Abkhazia: UN Is Still Divided Over Status
Discussions of Georgia’s territorial integrity and sovereignty over South Ossetia and Abkhazia stymied UN’s efforts.
A rift over the status of Georgia’s […] South Ossetia and Abkhazia enclaves stymied efforts by the UN Security Council yesterday to agree a resolution endorsing the truce deal between Moscow and Tbilisi, diplomats said.
The 15-member Council had been expected to hold consultations yesterday [17 August 2008] on a revised draft resolution that would give a UN stamp of approval to the French-brokered accord that ended five days of fighting for control of the two Moscow-backed […] regions.

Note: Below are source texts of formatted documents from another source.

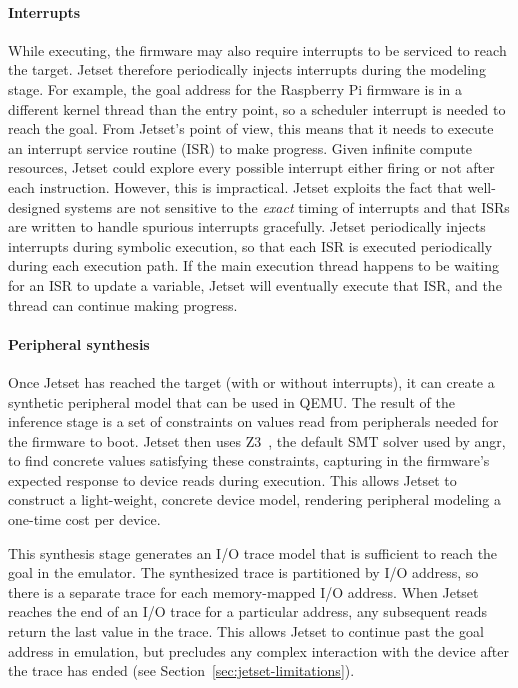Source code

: \paragraph{Interrupts}
While executing, the firmware may also require interrupts to be serviced to reach the target.
Jetset therefore periodically injects interrupts during the modeling stage.
For example, the goal address for the Raspberry Pi firmware is in a different kernel thread than the entry point, so a scheduler interrupt is needed to reach the goal.
From Jetset's point of view, this means that it needs to execute an interrupt service routine (ISR) to make progress.
Given infinite compute resources, Jetset could explore every possible interrupt either firing or not after each instruction.
However, this is impractical.
Jetset exploits the fact that well-designed systems are not sensitive to the \emph{exact} timing of interrupts and that ISRs are written to handle spurious interrupts gracefully.
Jetset periodically injects interrupts during symbolic execution, so that each ISR is executed periodically during each execution path.
If the main execution thread happens to be waiting for an ISR to update a variable, Jetset will eventually execute that ISR, and the thread can continue making progress.

\paragraph{Peripheral synthesis}
Once Jetset has reached the target (with or without interrupts), it can create a synthetic peripheral model that can be used in QEMU.
The result of the inference stage is a set of constraints on values read from peripherals needed for the firmware to boot.
Jetset then uses Z3~\cite{zthree}, the default SMT solver used by angr, to find concrete values satisfying these constraints, capturing in the firmware's expected response to device reads during execution.
This allows Jetset to construct a light-weight, concrete device model, rendering peripheral modeling a one-time cost per device.

This synthesis stage generates an I/O trace model that is sufficient to reach the goal in the emulator.
The synthesized trace is partitioned by I/O address, so there is a separate trace for each memory-mapped I/O address.
When Jetset reaches the end of an I/O trace for a particular address, any subsequent reads return the last value in the trace.
This allows Jetset to continue past the goal address in emulation, but precludes any complex interaction with the device after the trace has ended (see Section~\ref{sec:jetset-limitations}).

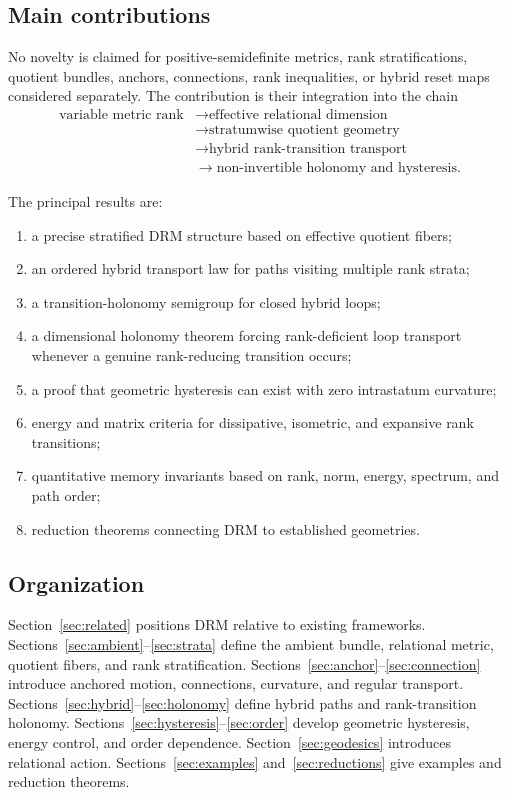 \documentclass[11pt]{article}
\begin{document}
\subsection{Main contributions}

No novelty is claimed for positive-semidefinite metrics, rank
stratifications, quotient bundles, anchors, connections, rank inequalities,
or hybrid reset maps considered separately. The contribution is their
integration into the chain
\[
\begin{aligned}
\text{variable metric rank}
&\longrightarrow \text{effective relational dimension}
\\
&\longrightarrow \text{stratumwise quotient geometry}
\\
&\longrightarrow \text{hybrid rank-transition transport}
\\
&\longrightarrow \text{non-invertible holonomy and hysteresis}.
\end{aligned}
\]

The principal results are:
\begin{enumerate}[label=(\roman*)]
\item a precise stratified DRM structure based on effective quotient fibers;
\item an ordered hybrid transport law for paths visiting multiple rank strata;
\item a transition-holonomy semigroup for closed hybrid loops;
\item a dimensional holonomy theorem forcing rank-deficient loop transport
whenever a genuine rank-reducing transition occurs;
\item a proof that geometric hysteresis can exist with zero intrastatum
curvature;
\item energy and matrix criteria for dissipative, isometric, and expansive
rank transitions;
\item quantitative memory invariants based on rank, norm, energy, spectrum,
and path order;
\item reduction theorems connecting DRM to established geometries.
\end{enumerate}

\subsection{Organization}

Section~\ref{sec:related} positions DRM relative to existing frameworks.
Sections~\ref{sec:ambient}--\ref{sec:strata} define the ambient bundle,
relational metric, quotient fibers, and rank stratification.
Sections~\ref{sec:anchor}--\ref{sec:connection} introduce anchored motion,
connections, curvature, and regular transport.
Sections~\ref{sec:hybrid}--\ref{sec:holonomy} define hybrid paths and
rank-transition holonomy.
Sections~\ref{sec:hysteresis}--\ref{sec:order} develop geometric hysteresis,
energy control, and order dependence.
Section~\ref{sec:geodesics} introduces relational action.
Sections~\ref{sec:examples} and~\ref{sec:reductions} give examples and
reduction theorems.
\end{document}

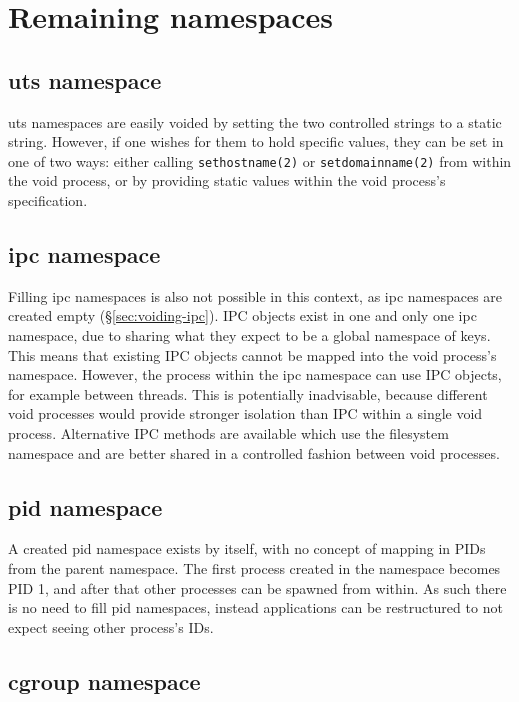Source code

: \documentclass[12pt,a4paper,twoside]{report}
\begin{document}
\section{Remaining namespaces}

\subsection{uts namespace}
\label{sec:filling-uts}

uts namespaces are easily voided by setting the two controlled strings to a static string. However, if one wishes for them to hold specific values, they can be set in one of two ways: either calling \texttt{sethostname(2)} or \texttt{setdomainname(2)} from within the void process, or by providing static values within the void process's specification.

\subsection{ipc namespace}
\label{sec:filling-ipc}

Filling ipc namespaces is also not possible in this context, as ipc namespaces are created empty (§\ref{sec:voiding-ipc}). IPC objects exist in one and only one ipc namespace, due to sharing what they expect to be a global namespace of keys. This means that existing IPC objects cannot be mapped into the void process's namespace. However, the process within the ipc namespace can use IPC objects, for example between threads. This is potentially inadvisable, because different void processes would provide stronger isolation than IPC within a single void process. Alternative IPC methods are available which use the filesystem namespace and are better shared in a controlled fashion between void processes.

\subsection{pid namespace}
\label{sec:filling-pid}

A created pid namespace exists by itself, with no concept of mapping in PIDs from the parent namespace. The first process created in the namespace becomes PID 1, and after that other processes can be spawned from within. As such there is no need to fill pid namespaces, instead applications can be restructured to not expect seeing other process's IDs.

\subsection{cgroup namespace}
\label{sec:filling-cgroup}
\end{document}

But a UN spokesman and diplomats said such consultations did not take place yesterday [17 August 2008] as bargaining continued between the French sponsors of the text and the Russian delegation.
One diplomat, speaking on condition of anonymity, said French and Russian diplomats had yet to agree on compromise language regarding the issue of Georgia’s territorial integrity.
European and US diplomats insist that Georgia’s territorial integrity and sovereignty over South Ossetia and Abkhazia must be acknowledged in the proposed text.
The diplomat said the Russians “prefer that there be no reference to Georgia’s territorial integrity” and believe that “we should deal with reality on the ground.”
The Russians say that in the wake of the conflict, South Ossetia and Abkhazia have made it clear they do not want to be part of Georgia.
Russian diplomats see a parallel between the predicament faced by South Ossetians and Abkhazians and the fate of Kosovo’s Albanian majority who unilaterally seceded from Serbia last February  despite vehement opposition from Belgrade and Moscow.
It was unclear when a new compromise draft would be submitted to the full 15-member council for approval.
On Saturday [16 August 2008], UN chief Ban Ki-moon met separately at his New York residence with the US, Russian, French and Georgian envoys to press them to find consensus on the draft.
Ban also had telephone conversations with the Belgian ambassador, in his capacity as chair of the Security Council this month [August 2008], and with the ambassador of China. He confers with the British envoy today [18 August 2008].
On Saturday [16 August 2008], Russian President Dmitry Medvedev signed the French-brokered truce deal, a day after his Georgian counterpart Mikheil Saakashvili did so and a week after Russian forces blitzed through Georgia to counter a Georgian military offensive against […] [resistance] in South Ossetia and Abkhazia.
Under the accord, all forces in Georgia, a former Soviet republic which is seeking to join Nato, are to withdraw to positions held prior to the Russian invasion.
However, Russia is allowed to take unspecified extra security measures.